‘Blown Away’ By UAV & ATGM Attacks, Russia To Arm Its T-90M Tanks With Arena-M Active Protection System

In the face of significant tank losses in Ukraine, Russia is ramping up efforts to strengthen the protection of its main battle tanks. 

Moscow is set to enhance the defensive capabilities of its T-90M and T-80BVM tanks by equipping them with Arena-M active protection systems (APS), reported Nia Rovosti. 

The Arena-M APS is designed to shoot down missiles and shells by triggering specialized ammunition detonation. 

The Arena-M complex has an onboard computer, a radar station with improved noise immunity, and special ammunition fitted in the mines around the tank turret’s perimeter. 

When a projectile, anti-tank missile, or enemy grenade is detected heading toward a battle tank, the radar determines its route and fires a defensive projectile that hits the target to eliminate it in flight.

The Arena-M system can be installed on any armored vehicle, but modifications would have to be made to account for the specific features of each vehicle, as noted by its manufacturer. 

The Russian defense ministry has reportedly demonstrated a keen desire to rapidly equip Russian tanks with the Arena-M Active Protection System (APS) developed by “High Precision Systems” (part of the Russian state-owned Rostec).

Furthermore, Russian-state media claimed that foreign customers have also expressed interest in the Arena-M system.

However, the company’s primary focus is currently to meet the requirements of the Russian army for APS and establish mass production.

The Mechanical Engineering Design Bureau, a division of High-Precision Complexes, developed the Arena-M APS. According to the reports, the final stages of discussion regarding installing this system on the T-72B3 and T-72B3M tanks are also underway.

Tower tank with units KAZ “Arena.” A radar block is raised above the tower; launchers are located along the dome’s perimeter. Photo of the Ministry of Defense of the Russian Federation

Despite the strict sanctions the US and its allies imposed on Russia’s defense industries, efforts to modernize various Russian tanks continue. Reports indicate that Russia can produce several dozen tanks daily, demonstrating its sustained production potential.

During a visit to a tank factory on February 9, former Russian President Dmitry Medvedev stated that Moscow would increase its production of tanks in response to the Western countries supplying arms to Ukraine. 

He remarked that Ukraine has been requesting foreign aid for planes, missiles, and tanks, and as a response, it is natural for Russia to enhance its production of various weapon systems, including modern tanks. 

T-90M Russia

Russia’s Tank Losses In Ukraine 

In 2017, the Mechanical Engineering Design Bureau, which created the Arena series of active protection systems, announced that these systems would be installed on the T-72 and T-90 Main Battle Tanks (MBTs) in the future.

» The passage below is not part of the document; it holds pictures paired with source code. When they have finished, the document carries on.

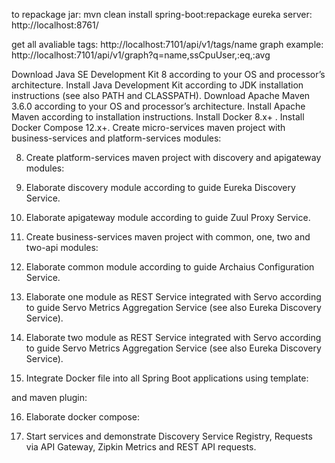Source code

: to repackage jar: mvn clean install spring-boot:repackage
eureka server: http://localhost:8761/

get all avaliable tags: http://localhost:7101/api/v1/tags/name
graph example: http://localhost:7101/api/v1/graph?q=name,ssCpuUser,:eq,:avg

Download Java SE Development Kit 8 according to your OS and processor’s architecture.
Install Java Development Kit according to JDK installation instructions (see also PATH and CLASSPATH).
Download Apache Maven 3.6.0 according to your OS and processor’s architecture.
Install Apache Maven according to installation instructions.
 Install Docker 8.x+ .
 Install Docker Compose 12.x+.
Create micro-services maven project with business-services and platform-services modules:


8. Create platform-services maven project with discovery and apigateway modules:



9. Elaborate discovery module according to guide Eureka Discovery Service.

10. Elaborate apigateway module according to guide Zuul Proxy Service.

11. Create business-services maven project with common, one, two and two-api modules:



12. Elaborate common module according to guide Archaius Configuration Service.

13. Elaborate one module as REST Service integrated with Servo according to guide Servo Metrics Aggregation Service (see also Eureka Discovery Service).

14. Elaborate two module as REST Service integrated with Servo according to guide Servo Metrics Aggregation Service (see also Eureka Discovery Service).

15. Integrate Docker file into all Spring Boot applications using template:



and maven plugin:



16. Elaborate docker compose:



17. Start services and demonstrate Discovery Service Registry, Requests via API Gateway, Zipkin Metrics and REST API requests.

However, despite the announcement, there were no further reports of installing APS on the T-72 and T-90 MBTs. The latest development suggests that Moscow prioritizes safety in response to the substantial tank losses witnessed in Ukraine. 

In February, the International Institute of Strategic Studies (IISS) suggested that the Russian army lost about 40% of its pre-war tank fleet, prompting Russia to draw older tanks from its Cold War-era stockpiles.

The think tank’s statistics are mostly based on publicly available photographs taken by drones, satellites, and soldiers on the front lines from the beginning of the conflict through the end of November. Considering the nature of combat, approximation of loss is only possible.

Experts believe that Russian overoptimism resulted in significant tank losses early in the conflict, particularly during the failed offensive on Kyiv, when a huge number of tanks and armored vehicles were obliterated en route to the North of the city.

T-72B3 with KAZ “Arena-M” (launchers are marked in red) at the test site, 2019

On the other hand, Ukraine is believed to have augmented its tank fleet through the captured Russian tanks and the acquisition of modern tanks from its Western allies.  

According to John Chipman, the IISS chair, the conflict was “a political and military failure for Russia,” exposing leadership issues and weapons shortages despite Kremlin’s modernization efforts. 

A recent intelligence update from the UK defense ministry also stated that Russia’s 10th Tank Regiment, part of the newly formed 3rd Army Corps, is believed to have suffered significant tank losses while attempting to encircle Avdiivka from the South. 

Although the announcement demonstrates Russia’s commitment to enhancing the protection of its main battle tanks, it remains to be seen how long it will take to install the new protection system on all of its tanks.